Copy every line in the records below that contains the word "left".

_ _ _ _ _ _ _

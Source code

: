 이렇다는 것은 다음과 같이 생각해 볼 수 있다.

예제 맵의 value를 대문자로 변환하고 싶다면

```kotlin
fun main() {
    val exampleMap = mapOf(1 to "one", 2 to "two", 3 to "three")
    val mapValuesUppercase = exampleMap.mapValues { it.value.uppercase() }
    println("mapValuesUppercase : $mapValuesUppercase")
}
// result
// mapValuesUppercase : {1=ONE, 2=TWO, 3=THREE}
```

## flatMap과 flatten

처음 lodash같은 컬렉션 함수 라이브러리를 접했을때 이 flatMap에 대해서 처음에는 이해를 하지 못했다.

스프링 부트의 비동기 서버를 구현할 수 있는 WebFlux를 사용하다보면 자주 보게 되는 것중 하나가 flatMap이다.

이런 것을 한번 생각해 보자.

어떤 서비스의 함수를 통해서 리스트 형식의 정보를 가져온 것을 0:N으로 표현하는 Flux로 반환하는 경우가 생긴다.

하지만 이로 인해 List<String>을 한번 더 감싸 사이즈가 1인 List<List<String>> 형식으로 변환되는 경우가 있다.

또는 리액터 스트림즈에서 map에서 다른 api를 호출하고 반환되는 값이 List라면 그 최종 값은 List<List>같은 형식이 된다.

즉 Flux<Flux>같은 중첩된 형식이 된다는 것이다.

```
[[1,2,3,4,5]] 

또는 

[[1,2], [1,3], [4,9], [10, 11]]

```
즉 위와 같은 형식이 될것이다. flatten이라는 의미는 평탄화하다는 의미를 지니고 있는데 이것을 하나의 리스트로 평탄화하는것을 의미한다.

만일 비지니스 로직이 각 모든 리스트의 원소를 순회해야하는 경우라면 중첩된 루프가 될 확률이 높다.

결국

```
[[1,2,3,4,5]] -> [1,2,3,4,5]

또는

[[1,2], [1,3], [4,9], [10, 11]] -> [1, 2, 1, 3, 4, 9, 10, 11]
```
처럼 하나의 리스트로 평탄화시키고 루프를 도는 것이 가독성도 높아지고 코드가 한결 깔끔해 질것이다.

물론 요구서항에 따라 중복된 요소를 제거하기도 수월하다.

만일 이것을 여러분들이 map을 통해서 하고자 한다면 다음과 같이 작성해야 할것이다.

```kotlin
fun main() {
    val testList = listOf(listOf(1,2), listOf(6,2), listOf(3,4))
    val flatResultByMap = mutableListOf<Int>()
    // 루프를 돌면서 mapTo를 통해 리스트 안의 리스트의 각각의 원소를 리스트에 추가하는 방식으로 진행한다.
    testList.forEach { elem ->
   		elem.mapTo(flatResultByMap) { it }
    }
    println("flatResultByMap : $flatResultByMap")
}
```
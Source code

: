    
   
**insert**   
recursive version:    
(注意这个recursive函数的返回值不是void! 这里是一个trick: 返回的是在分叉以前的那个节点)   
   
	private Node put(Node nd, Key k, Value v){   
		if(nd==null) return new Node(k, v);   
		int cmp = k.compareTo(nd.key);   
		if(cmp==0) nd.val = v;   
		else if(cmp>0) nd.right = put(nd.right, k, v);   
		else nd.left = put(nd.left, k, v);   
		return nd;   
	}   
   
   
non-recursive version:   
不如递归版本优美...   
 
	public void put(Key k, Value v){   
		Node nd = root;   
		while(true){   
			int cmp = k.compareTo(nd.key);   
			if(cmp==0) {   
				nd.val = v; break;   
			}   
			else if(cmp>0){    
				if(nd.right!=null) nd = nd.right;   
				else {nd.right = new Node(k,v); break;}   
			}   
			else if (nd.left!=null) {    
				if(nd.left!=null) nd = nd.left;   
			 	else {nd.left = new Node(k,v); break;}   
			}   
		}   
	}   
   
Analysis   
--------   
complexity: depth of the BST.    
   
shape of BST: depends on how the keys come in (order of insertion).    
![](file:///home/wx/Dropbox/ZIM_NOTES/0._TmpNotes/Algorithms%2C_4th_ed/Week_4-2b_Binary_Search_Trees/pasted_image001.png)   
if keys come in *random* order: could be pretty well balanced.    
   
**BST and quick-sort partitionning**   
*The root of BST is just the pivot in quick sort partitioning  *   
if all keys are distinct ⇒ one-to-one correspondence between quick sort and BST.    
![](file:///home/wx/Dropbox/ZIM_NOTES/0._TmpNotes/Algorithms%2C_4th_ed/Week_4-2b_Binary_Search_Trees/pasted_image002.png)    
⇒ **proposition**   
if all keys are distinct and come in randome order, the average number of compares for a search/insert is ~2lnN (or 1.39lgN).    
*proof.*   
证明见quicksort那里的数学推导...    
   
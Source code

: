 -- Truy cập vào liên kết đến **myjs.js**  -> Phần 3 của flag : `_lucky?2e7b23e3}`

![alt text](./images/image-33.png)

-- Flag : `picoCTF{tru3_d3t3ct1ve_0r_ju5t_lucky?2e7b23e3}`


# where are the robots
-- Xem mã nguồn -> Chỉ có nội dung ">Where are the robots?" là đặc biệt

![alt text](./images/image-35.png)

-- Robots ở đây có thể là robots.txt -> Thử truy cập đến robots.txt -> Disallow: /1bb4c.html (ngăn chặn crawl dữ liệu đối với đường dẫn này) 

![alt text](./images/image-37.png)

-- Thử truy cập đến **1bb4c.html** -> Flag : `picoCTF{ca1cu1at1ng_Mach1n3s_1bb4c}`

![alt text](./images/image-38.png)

_ _ _ _ _ _ _

_Exercise solution_:
		else nd.left = put(nd.left, k, v);   
			else if (nd.left!=null) {    
				if(nd.left!=null) nd = nd.left;   
			 	else {nd.left = new Node(k,v); break;}   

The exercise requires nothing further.